Estos patricios se revisten con el más noble de los ropajes: el de la meritocracia. Después de todo, ¿quién podría estar en contra de la idea de que quien merece más debe obtener más? El problema es que este razonamiento se realiza siempre al revés, yendo de las consecuencias a las causas; la denominada meritocracia, lejos de argumentar que las recompensas deben ser proporcionales al mérito, sostiene en realidad lo contrario. Poseer riqueza es ya una prueba incontestable de que se merece. Los ricos son ricos, porque lo merecen y todos los demás son pobres que no merecen ayuda o asistencia alguna por parte de la colectividad. Musk es la fábula viviente de este principio, su encarnación mediática más celebre. Pero, precisamente por ello, no necesita expresar posiciones radicales como su exsocio Thiel. El concepto de feudalismo cognitivo es irrelevante para él, ya que simplemente puede ejercer esa tiranía (¿cognitiva?) sobre sus empleados. En lugar de alardear de su radicalismo, Musk lo pone en práctica. Como escribió el premio Nobel de Literatura Wole Soyinka en su mordaz crítica de la négritude teorizada por Aimé César y Léopold Sédar Senghor: “Un tigre no proclama su tigritud, se abalanza” [A tiger doesn’t proclaim his tigritude, he pounces].

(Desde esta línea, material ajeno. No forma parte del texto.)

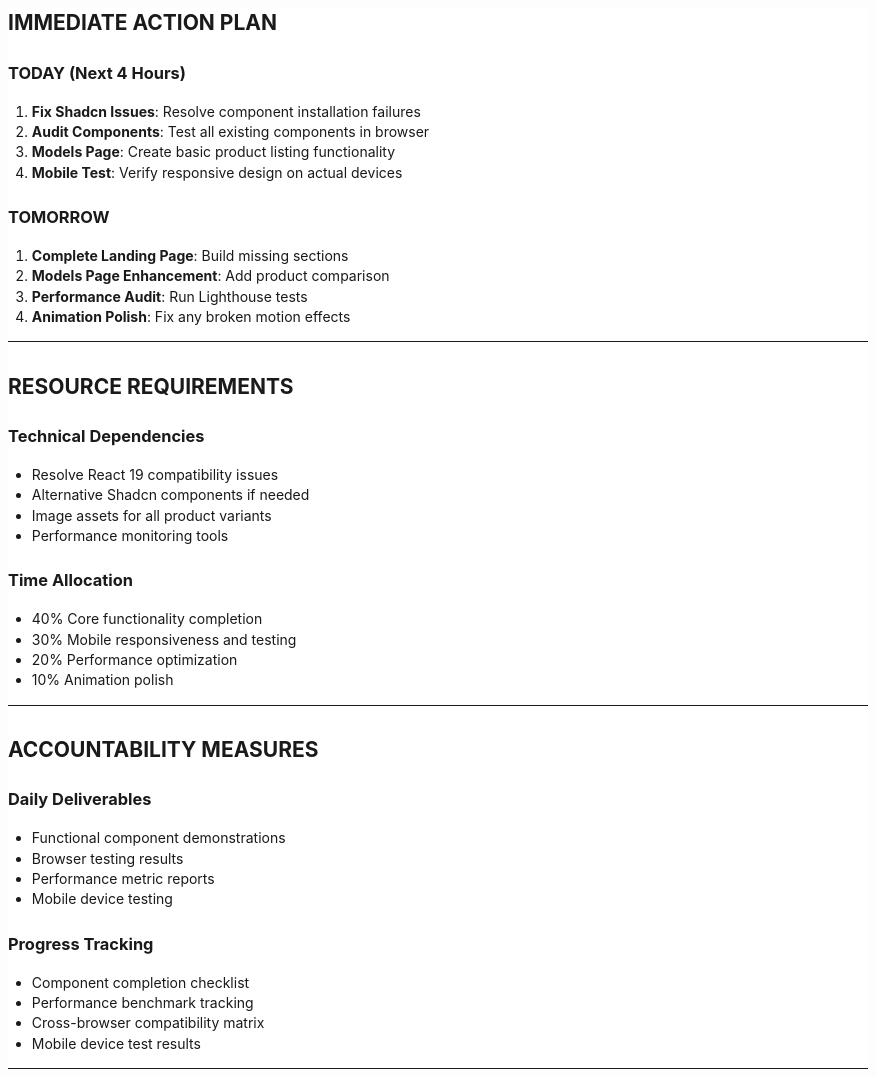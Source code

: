 ## IMMEDIATE ACTION PLAN

### TODAY (Next 4 Hours)
1. **Fix Shadcn Issues**: Resolve component installation failures
2. **Audit Components**: Test all existing components in browser
3. **Models Page**: Create basic product listing functionality
4. **Mobile Test**: Verify responsive design on actual devices

### TOMORROW
1. **Complete Landing Page**: Build missing sections
2. **Models Page Enhancement**: Add product comparison
3. **Performance Audit**: Run Lighthouse tests
4. **Animation Polish**: Fix any broken motion effects

---

## RESOURCE REQUIREMENTS

### Technical Dependencies
- Resolve React 19 compatibility issues
- Alternative Shadcn components if needed
- Image assets for all product variants
- Performance monitoring tools

### Time Allocation
- 40% Core functionality completion
- 30% Mobile responsiveness and testing
- 20% Performance optimization
- 10% Animation polish

---

## ACCOUNTABILITY MEASURES

### Daily Deliverables
- Functional component demonstrations
- Browser testing results
- Performance metric reports
- Mobile device testing

### Progress Tracking
- Component completion checklist
- Performance benchmark tracking
- Cross-browser compatibility matrix
- Mobile device test results

---
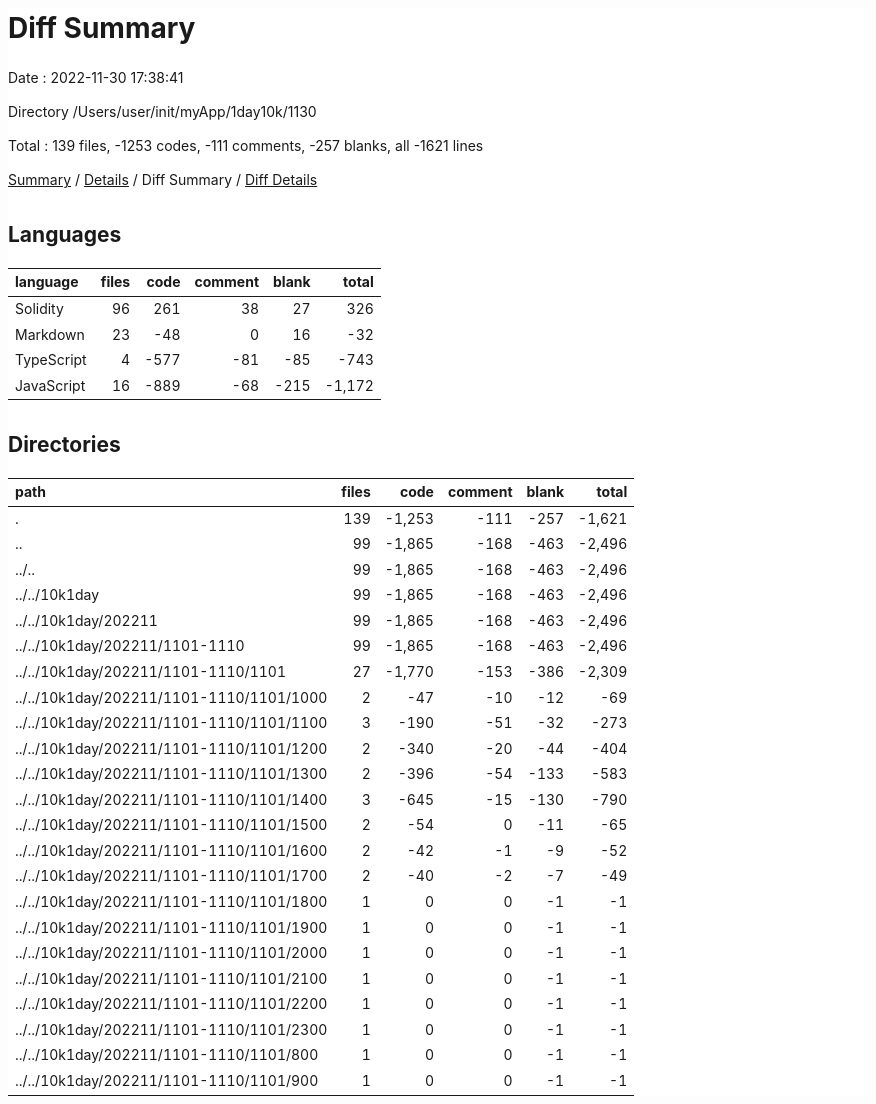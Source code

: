 # Diff Summary

Date : 2022-11-30 17:38:41

Directory /Users/user/init/myApp/1day10k/1130

Total : 139 files,  -1253 codes, -111 comments, -257 blanks, all -1621 lines

[Summary](results.md) / [Details](details.md) / Diff Summary / [Diff Details](diff-details.md)

## Languages
| language | files | code | comment | blank | total |
| :--- | ---: | ---: | ---: | ---: | ---: |
| Solidity | 96 | 261 | 38 | 27 | 326 |
| Markdown | 23 | -48 | 0 | 16 | -32 |
| TypeScript | 4 | -577 | -81 | -85 | -743 |
| JavaScript | 16 | -889 | -68 | -215 | -1,172 |

## Directories
| path | files | code | comment | blank | total |
| :--- | ---: | ---: | ---: | ---: | ---: |
| . | 139 | -1,253 | -111 | -257 | -1,621 |
| .. | 99 | -1,865 | -168 | -463 | -2,496 |
| ../.. | 99 | -1,865 | -168 | -463 | -2,496 |
| ../../10k1day | 99 | -1,865 | -168 | -463 | -2,496 |
| ../../10k1day/202211 | 99 | -1,865 | -168 | -463 | -2,496 |
| ../../10k1day/202211/1101-1110 | 99 | -1,865 | -168 | -463 | -2,496 |
| ../../10k1day/202211/1101-1110/1101 | 27 | -1,770 | -153 | -386 | -2,309 |
| ../../10k1day/202211/1101-1110/1101/1000 | 2 | -47 | -10 | -12 | -69 |
| ../../10k1day/202211/1101-1110/1101/1100 | 3 | -190 | -51 | -32 | -273 |
| ../../10k1day/202211/1101-1110/1101/1200 | 2 | -340 | -20 | -44 | -404 |
| ../../10k1day/202211/1101-1110/1101/1300 | 2 | -396 | -54 | -133 | -583 |
| ../../10k1day/202211/1101-1110/1101/1400 | 3 | -645 | -15 | -130 | -790 |
| ../../10k1day/202211/1101-1110/1101/1500 | 2 | -54 | 0 | -11 | -65 |
| ../../10k1day/202211/1101-1110/1101/1600 | 2 | -42 | -1 | -9 | -52 |
| ../../10k1day/202211/1101-1110/1101/1700 | 2 | -40 | -2 | -7 | -49 |
| ../../10k1day/202211/1101-1110/1101/1800 | 1 | 0 | 0 | -1 | -1 |
| ../../10k1day/202211/1101-1110/1101/1900 | 1 | 0 | 0 | -1 | -1 |
| ../../10k1day/202211/1101-1110/1101/2000 | 1 | 0 | 0 | -1 | -1 |
| ../../10k1day/202211/1101-1110/1101/2100 | 1 | 0 | 0 | -1 | -1 |
| ../../10k1day/202211/1101-1110/1101/2200 | 1 | 0 | 0 | -1 | -1 |
| ../../10k1day/202211/1101-1110/1101/2300 | 1 | 0 | 0 | -1 | -1 |
| ../../10k1day/202211/1101-1110/1101/800 | 1 | 0 | 0 | -1 | -1 |
| ../../10k1day/202211/1101-1110/1101/900 | 1 | 0 | 0 | -1 | -1 |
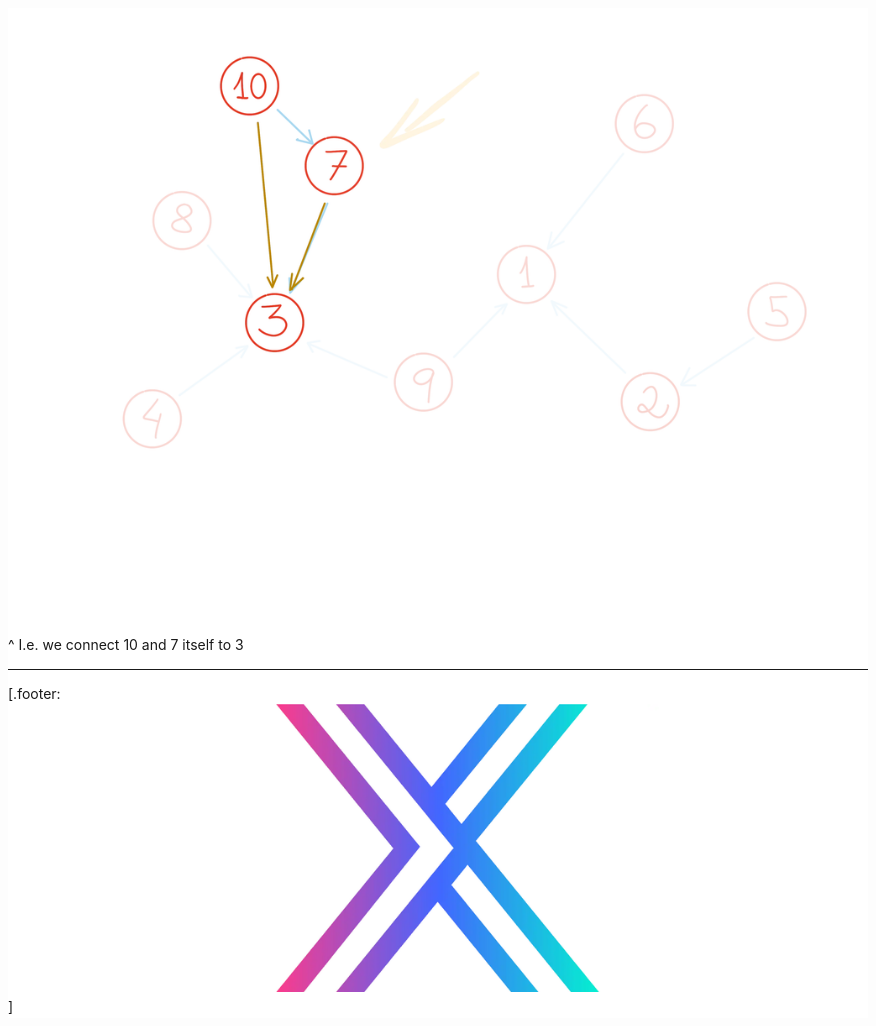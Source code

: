 ![fit](images/Large-Star-4.webp)

^ I.e. we connect 10 and 7 itself to 3

---

[.footer: ![left](images/dxd.webp)]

Así pues, Musk no abandera el feudalismo cognitivo, le basta con oponerse por todos los medios posibles a la tributación de los multimillonarios, así como tampoco proclama las virtudes ideológicas de las criptomonedas, sino que las utiliza para hipertrofiar la cotización de sus propias empresas: el comportamiento bursátil de Tesla refleja el de las criptodivisas con una similitud asombrosa y así el desplome de Tesla, que ha pasado de una capitalización de mercado de 1 billón de dólares a 662 millardos desde el pasado noviembre, coincide con el reciente desplome de las criptodivisas. El fin de la flexibilización cuantitativa y el endurecimiento monetario que aplicarán los bancos centrales para frenar la inflación precipitarán el colapso de las empresas sobrevaloradas y de todo tipo de esquemas Ponzi. Llegados a este punto, el capitalismo tendrá que buscarse otros héroes (o algún otro cómic).
P.D. El colapso del bitcoin ha sido una de las dos buenas noticias de esta primavera que anunciaba al principio de este artículo, pero también tuvimos otra. El pasado mes de mayo el Foro Económico de Davos transcurrió como si no se hubiera celebrado: nadie le prestó la más mínima atención y apenas fue objeto de reportaje alguno. ¿Recordáis las celebraciones anuales previas a la pandemia en las que Davos parecía la reunión anual de los masters of univers? ¿Recordáis sus fastuosas coreografías, que sugerían que eran los jefes de Estado y las estrellas de cine quienes caminaban sobre la alfombra roja de la estación de esquí alpina en vez de los burócratas y los chupatintas del capital? Esta nueva sobriedad constituye una bocanada de aire fresco. Un escaso consuelo frente a la guerra, quizá, pero aun con todo un pequeño rayo de esperanza.